虎の尾を履(ふ)むも人を咥(くら)わず。
亨(とお)る。
           (天沢履) 

 
「虎の尾を履(ふ)む」とは極めて危険なことの喩えだが、
出典である天沢履(てんたくり)の辞には、
分外の危険を冒しても虎に食われずに最後まで仕上げることができるとある。
 
「履(り)」とは草履の履(り)で、「踏む・履(ふ)む」という意味がある。
何を踏むかというと「礼を履(ふ)む」のである。
 
分外の大業を為すという自覚があれば、
力のある人(虎)に頭を下げ、謙虚に物事を学ぼうとする。
その姿勢を貫けば、困難や危険を乗り越えていけるということだ。
 
 
 
 
~帝王学の書~12月11日の『易経一日一言』(致知出版社)

   ☆黄金の耳☆
 
鼎(かなえ)黄耳(こうじ)金鉉(きんげん)あり。
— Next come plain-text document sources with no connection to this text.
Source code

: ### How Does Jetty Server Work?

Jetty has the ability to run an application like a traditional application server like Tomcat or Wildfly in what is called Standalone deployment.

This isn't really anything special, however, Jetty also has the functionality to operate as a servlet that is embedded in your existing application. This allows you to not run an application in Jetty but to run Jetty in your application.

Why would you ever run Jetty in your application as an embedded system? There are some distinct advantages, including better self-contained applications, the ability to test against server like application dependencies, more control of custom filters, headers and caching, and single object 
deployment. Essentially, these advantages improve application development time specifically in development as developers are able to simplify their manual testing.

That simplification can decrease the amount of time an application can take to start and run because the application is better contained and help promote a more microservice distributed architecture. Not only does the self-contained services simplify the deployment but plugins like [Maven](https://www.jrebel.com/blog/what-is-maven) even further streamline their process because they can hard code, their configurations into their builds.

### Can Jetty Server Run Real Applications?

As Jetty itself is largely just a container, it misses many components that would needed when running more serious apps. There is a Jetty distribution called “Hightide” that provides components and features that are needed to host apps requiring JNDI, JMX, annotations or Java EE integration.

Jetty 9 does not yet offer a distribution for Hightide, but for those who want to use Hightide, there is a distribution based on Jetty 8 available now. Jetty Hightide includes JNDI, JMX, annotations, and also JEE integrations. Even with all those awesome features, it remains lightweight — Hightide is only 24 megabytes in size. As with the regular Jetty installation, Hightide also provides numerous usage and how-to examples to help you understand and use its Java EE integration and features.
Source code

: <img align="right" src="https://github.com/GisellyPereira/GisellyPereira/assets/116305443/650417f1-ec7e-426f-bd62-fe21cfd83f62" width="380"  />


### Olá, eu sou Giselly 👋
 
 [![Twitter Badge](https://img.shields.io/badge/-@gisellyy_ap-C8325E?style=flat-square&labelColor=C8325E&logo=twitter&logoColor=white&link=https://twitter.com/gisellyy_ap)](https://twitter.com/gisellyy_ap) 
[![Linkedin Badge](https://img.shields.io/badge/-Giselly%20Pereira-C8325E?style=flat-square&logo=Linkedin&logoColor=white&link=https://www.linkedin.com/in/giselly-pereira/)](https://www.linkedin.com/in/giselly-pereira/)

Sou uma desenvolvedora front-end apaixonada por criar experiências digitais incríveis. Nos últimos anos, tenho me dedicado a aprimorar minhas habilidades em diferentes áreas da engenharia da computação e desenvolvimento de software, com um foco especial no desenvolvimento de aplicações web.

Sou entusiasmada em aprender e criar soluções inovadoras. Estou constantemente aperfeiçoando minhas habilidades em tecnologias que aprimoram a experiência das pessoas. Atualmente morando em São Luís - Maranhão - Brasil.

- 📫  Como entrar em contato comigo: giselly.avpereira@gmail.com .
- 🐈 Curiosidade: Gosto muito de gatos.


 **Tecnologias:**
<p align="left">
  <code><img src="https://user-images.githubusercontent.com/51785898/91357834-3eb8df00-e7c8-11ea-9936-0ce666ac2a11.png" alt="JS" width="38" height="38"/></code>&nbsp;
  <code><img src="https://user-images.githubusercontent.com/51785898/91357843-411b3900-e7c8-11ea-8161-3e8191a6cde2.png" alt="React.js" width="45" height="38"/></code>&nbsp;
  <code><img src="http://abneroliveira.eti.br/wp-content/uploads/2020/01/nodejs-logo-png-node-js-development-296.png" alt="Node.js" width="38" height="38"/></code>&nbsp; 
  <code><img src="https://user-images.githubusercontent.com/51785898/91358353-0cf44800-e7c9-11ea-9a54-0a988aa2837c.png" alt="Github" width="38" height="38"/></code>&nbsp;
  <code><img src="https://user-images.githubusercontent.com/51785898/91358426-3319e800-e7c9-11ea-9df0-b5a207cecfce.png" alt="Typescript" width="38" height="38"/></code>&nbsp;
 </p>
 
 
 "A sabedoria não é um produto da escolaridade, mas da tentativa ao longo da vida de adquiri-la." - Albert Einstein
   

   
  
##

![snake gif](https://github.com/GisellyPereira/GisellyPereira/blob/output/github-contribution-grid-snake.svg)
(火風鼎)
 

鼎(かなえ)は古代中国では供物を煮炊きする大鍋の祭器であり、
国の権威を象徴するものであった。
 
この鼎(かなえ)には担いで運ぶために鉉(つる)を通す耳が付いている。
耳が壊れていたら供物を運べない。
そのため、鼎の耳は国の権威を保つための要として「王の耳」に喩えられる。
 
鼎(かなえ)の耳に空いた穴には、
賢者の諫言・智恵・明知を表す「金鉉」が貫いているところから、
虚心に人の意見を聞く一国のリーダーの耳を「黄金の耳」という。